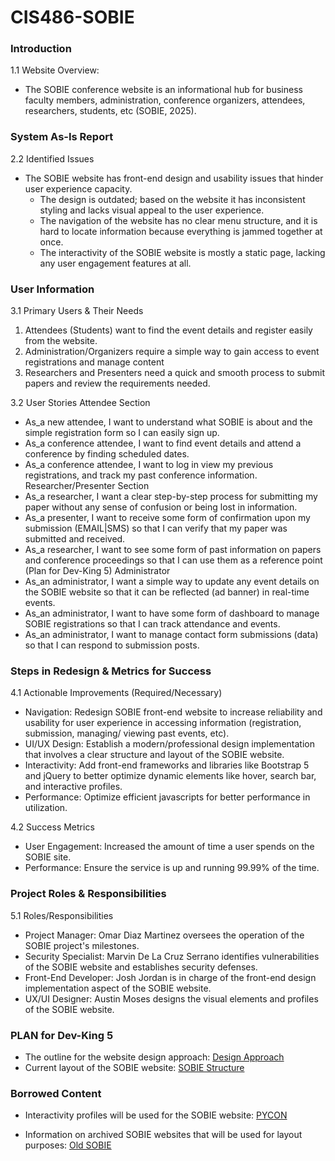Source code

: # CIS486-SOBIE

### Introduction
1.1 Website Overview: 
- The SOBIE conference website is an informational hub for business faculty members, administration, conference organizers, attendees, researchers, students, etc (SOBIE, 2025).

### System As-Is Report
2.2 Identified Issues
- The SOBIE website has front-end design and usability issues that hinder user experience capacity. 
  - The design is outdated; based on the website it has inconsistent styling and lacks visual appeal to the user experience. 
  - The navigation of the website has no clear menu structure, and it is hard to locate information because everything is jammed together at once. 
  - The interactivity of the SOBIE website is mostly a static page, lacking any user engagement features at all. 

### User Information
3.1 Primary Users & Their Needs
  1. Attendees (Students) want to find the event details and register easily from the website. 
  2. Administration/Organizers require a simple way to gain access to event registrations and manage content
  3. Researchers and Presenters need a quick and smooth process to submit papers and review the requirements needed. 

3.2 User Stories
Attendee Section
- As_a new attendee, I want to understand what SOBIE is about and the simple registration form so I can easily sign up.
- As_a conference attendee, I want to find event details and attend a conference by finding scheduled dates.
- As_a conference attendee, I want to log in view my previous registrations, and track my past conference information.
Researcher/Presenter Section
- As_a researcher, I want a clear step-by-step process for submitting my paper without any sense of confusion or being lost in information. 
- As_a presenter, I want to receive some form of confirmation upon my submission (EMAIL|SMS) so that I can verify that my paper was submitted and received. 
- As_a researcher, I want to see some form of past information on papers and conference proceedings so that I can use them as a reference point (Plan for Dev-King 5)
Administrator
- As_an administrator, I want a simple way to update any event details on the SOBIE website so that it can be reflected (ad banner) in real-time events.
- As_an administrator, I want to have some form of dashboard to manage SOBIE registrations so that I can track attendance and events. 
- As_an administrator, I want to manage contact form submissions (data) so that I can respond to submission posts. 

### Steps in Redesign & Metrics for Success 
4.1 Actionable Improvements (Required/Necessary)
- Navigation: Redesign SOBIE front-end website to increase reliability and usability for user experience in accessing information (registration, submission, managing/ viewing past events, etc). 
- UI/UX Design: Establish a modern/professional design implementation that involves a clear structure and layout of the SOBIE website.   
- Interactivity: Add front-end frameworks and libraries like Bootstrap 5 and jQuery to better optimize dynamic elements like hover, search bar, and interactive profiles. 
- Performance: Optimize efficient javascripts for better performance in utilization.

4.2  Success Metrics
- User Engagement: Increased the amount of time a user spends on the SOBIE site.
- Performance: Ensure the service is up and running 99.99% of the time. 

### Project Roles & Responsibilities
5.1 Roles/Responsibilities
- Project Manager: Omar Diaz Martinez oversees the operation of the SOBIE project's milestones. 
- Security Specialist: Marvin De La Cruz Serrano identifies vulnerabilities of the SOBIE website and establishes security defenses. 
- Front-End Developer: Josh Jordan is in charge of the front-end design implementation aspect of the SOBIE website.
- UX/UI Designer: Austin Moses designs the visual elements and profiles of the SOBIE website.

### PLAN for Dev-King 5
- The outline for the website design approach:
[Design Approach](https://github.com/OmarVCRZ/CIS486-SOBIE/issues/1)
- Current layout of the SOBIE website:
[SOBIE Structure](https://sobieconference.org/)

### Borrowed Content
- Interactivity profiles will be used for the SOBIE website:
[PYCON](https://us.pycon.org/2025/)

- Information on archived SOBIE websites that will be used for layout purposes:
[Old SOBIE](https://web.archive.org/web/20241001000000*/una.edu/sobie)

## WHAT IS REQUIRED
What is needed is an exact copy of the lines above, from the one containing "- The interactivity" through the one containing "1. Attendees (Students)", with nothing added.

## WRITTEN RESPONSE
  - The interactivity of the SOBIE website is mostly a static page, lacking any user engagement features at all. 

### User Information
3.1 Primary Users & Their Needs
  1. Attendees (Students) want to find the event details and register easily from the website. 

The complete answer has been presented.